## Motivation

In off-policy learning in contextual bandits our goal is to produce the best policy possible from historical data, and we have no control over the historical logging policy which generated the data. (Note production systems that run in closed-loop configurations nonetheless are in practice doing off-policy learning because of delays between inference, training, and model update.) Off-policy learning reduces to optimization of a policy value estimator analogously to supervised learning; however the accuracy of policy value estimation depends upon the mismatch between the policy being evaluated and the policy that generated the data, and therefore can be quite different for different policies (unlike supervised learning, where the differences in estimator resolution across the hypothesis class are less pronounced in practice). To appreciate this effect consider the IPS policy value estimator, $$ \hat{V}(\pi; \mu) = \frac{1}{N} \sum_{n \in N} \frac{\pi(a_n|x_n)}{\mu(a_n|x_n)} r_n, $$ where $\mu$ is the historical policy, $\pi$ is the policy being estimated, and our historical data consists of tuples $\{ (x_n, a_n, r_n) \}$. The importance weight $\frac{\pi(a_n|x_n)}{\mu(a_n|x_n)}$ can be quite large if $\pi$ frequently takes an action that $\mu$ rarely takes, causing the estimator to be highly sensitive to a few examples with large importance weights.
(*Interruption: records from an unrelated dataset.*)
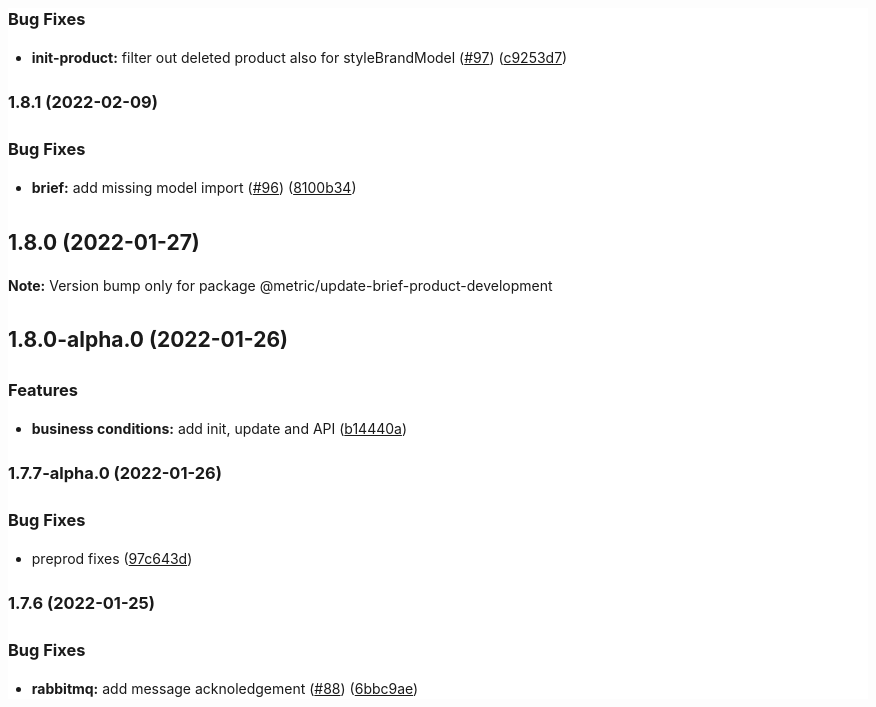 
### Bug Fixes

* **init-product:** filter out deleted product also for styleBrandModel ([#97](https://github.com/adeo/metric-acl-monorepo/issues/97)) ([c9253d7](https://github.com/adeo/metric-acl-monorepo/commit/c9253d71bf8b261a68db048e6c19c5fbd991e25d))



### 1.8.1 (2022-02-09)


### Bug Fixes

* **brief:** add missing model import ([#96](https://github.com/adeo/metric-acl-monorepo/issues/96)) ([8100b34](https://github.com/adeo/metric-acl-monorepo/commit/8100b349c5e1bec9bd7a9ce0999e7827c9df0f8e))



## 1.8.0 (2022-01-27)

**Note:** Version bump only for package @metric/update-brief-product-development





## 1.8.0-alpha.0 (2022-01-26)


### Features

* **business conditions:** add init, update and API ([b14440a](https://github.com/adeo/metric-acl-monorepo/commit/b14440a86092b09d26cf8a67bedc00bb0823cba6))



### 1.7.7-alpha.0 (2022-01-26)


### Bug Fixes

* preprod fixes ([97c643d](https://github.com/adeo/metric-acl-monorepo/commit/97c643d099d307203c24af6d3512017c5e8641e6))



### 1.7.6 (2022-01-25)


### Bug Fixes

* **rabbitmq:** add message acknoledgement ([#88](https://github.com/adeo/metric-acl-monorepo/issues/88)) ([6bbc9ae](https://github.com/adeo/metric-acl-monorepo/commit/6bbc9ae3e465e4d8caa1ea67a92474f063d55a8a))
Even if we initialize learning with $\pi = \mu$, as optimization progresses $\pi$ will induce increasingly different distributions over actions than $\mu$ as the learning algorithm encounters rare events with high reward. To combat this overfitting technique we will introduce regularization.

## Distributionally Robust Optimization

Distributionally robust optimization is a generic method for regularizing machine learning objectives. The basic idea is to consider the observed data as one possible distribution of data (the “empirical distribution”), and then to optimize a worst-case outcome over all distributions that are “sufficiently close” to the empirical distribution. In the case of IPS we can find the smallest policy value estimate over a set of distributions that are close in KL divergence to the empirical distribution, $$ \begin{alignat}{2} &\!\min_{P \in \Delta} & \qquad & \mathbb{E}_P\left[w r\right], \\ &\text{subject to} & & \mathbb{E}_P\left[w\right] = 1, \\ & & & \mathbb{E}_N \left[\log\left( P\right) \right] \geq \phi. \end{alignat} $$ where $w \doteq \frac{\pi(a|x)}{\mu(a|x)}$. It turns out you can do this cheaply (in the dual), and the value of $\phi$ can be computed from a desired asymptotic confidence level. These results follow from classic work in the field of Empirical Likelihood.The above problem finds a lower bound; finding an upper bound is analogous, resulting in the confidence intervals from the paper:

Empirical Likelihood Confidence Intervals are tighter Gaussian intervals. Not shown: coverage of Empirical Likelihood CIs is better calibrated than Binomial (Clopper-Pearson). |

In practice, even when the empirical mean (empirical IPS value) is fixed, the lower bound is:

- smaller when the policy generates value via few events with importance weights much larger than 1 and many events with importance weights near zero; and
- larger when the policy generates value via many events with importance weights near 1.

## Implementation in Vowpal Wabbit

To activate the functionality, add the --cb_dro flag to your contextual bandit command line in VW. Note it only effects training, so if you are only predicting you will not see a difference. Hopefully with the default hyperparameters you will see an improvement in the quality of your learned policy, such as in this gist.Internally VW is solving the lower bound optimization problem from above on every example. There are some modifications:

- As stated above this would be too expensive computationally, but switching from the KL divergence to the Cressie-Read power divergence allows us to derive a closed form solution which is fast to compute.
- As stated above the lower bound requires remembering all policy decisions over all time. Instead we accumulate the sufficient statistics for the Cressie-Read power divergence in $O(1)$ time and space.
- To track nonstationarity we use exponentially weighted moving averages of the sufficient statistics. The hyperparameter --cb_dro_tau specifies the decay time constant.